Law enforcement and Levies personnel arrived at the scene shortly afterward and commenced an investigation into the attack. The victims' bodies were taken from the Noor Baksh Hotel.

Responsibility  
The Baloch Raaji Aajoi Sangar (BRAS), An alliance of ethnic Baloch militant armed groups has taken responsibility for the massacre in an email statement.
"... those who were targeted carried [identification] cards of the Pakistan Navy and Coast Guards, and they were only killed after they were identified." Raaji Aajoi Sangar, the spokesperson for the Baloch, said in the statement.

Reaction 
Zia Langove, the Home Minister said that a full-scale investigation will be carried out into the attack and that the perpetrators would be tracked down. "Such incidents are intolerable and we will not spare the terrorists who carried out this dastardly attack," he said.

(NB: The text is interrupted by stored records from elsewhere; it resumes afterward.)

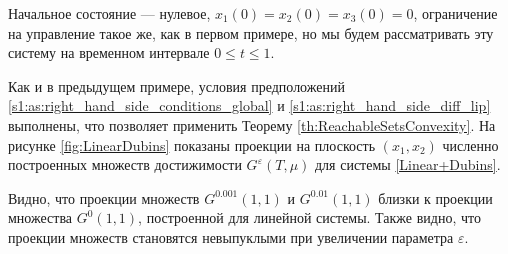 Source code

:\documentclass[../main.tex]{subfiles}
\begin{document}
 Начальное состояние --- нулевое, $x_1(0) = x_2(0) = x_3(0) = 0$, ограничение на управление такое же, как в первом примере, но мы будем рассматривать эту систему на временном интервале $0 \leqslant t \leqslant 1$.
 
 Как и в предыдущем примере, условия предположений \ref{s1:as:right_hand_side_conditions_global} и \ref{s1:as:right_hand_side_diff_lip} выполнены, что позволяет применить Теорему \ref{th:ReachableSetsConvexity}. 
 На рисунке \ref{fig:LinearDubins} показаны проекции на плоскость $(x_1,x_2)$ численно построенных множеств достижимости $G^{\varepsilon}(T,\mu)$ для системы \eqref{Linear+Dubins}. 
 
 Видно, что проекции множеств $G^{0.001}(1,1) $ и $G^{0.01}(1,1) $ близки к проекции множества $G^{0}(1,1) $, построенной для линейной системы. 
 Также видно, что проекции множеств становятся невыпуклыми при увеличении параметра $\varepsilon$. 
\end{document}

Jam Kamal, the Chief Minister of Balochistan, denounced the attacks and extended his condolences to the families of the victims. "These cowardly terrorists showed the extent of their barbarism by murdering innocent passengers," the chief minister said. He labelled the attack as an effort to stimy progress in Balochistan, and said that "progress will continue no matter what, The people of Balochistan look upon terrorists who follow the agenda of foreign elements with hate, through the support of the people, terrorism will be eliminated and the terrorists will continue to be brought to justice."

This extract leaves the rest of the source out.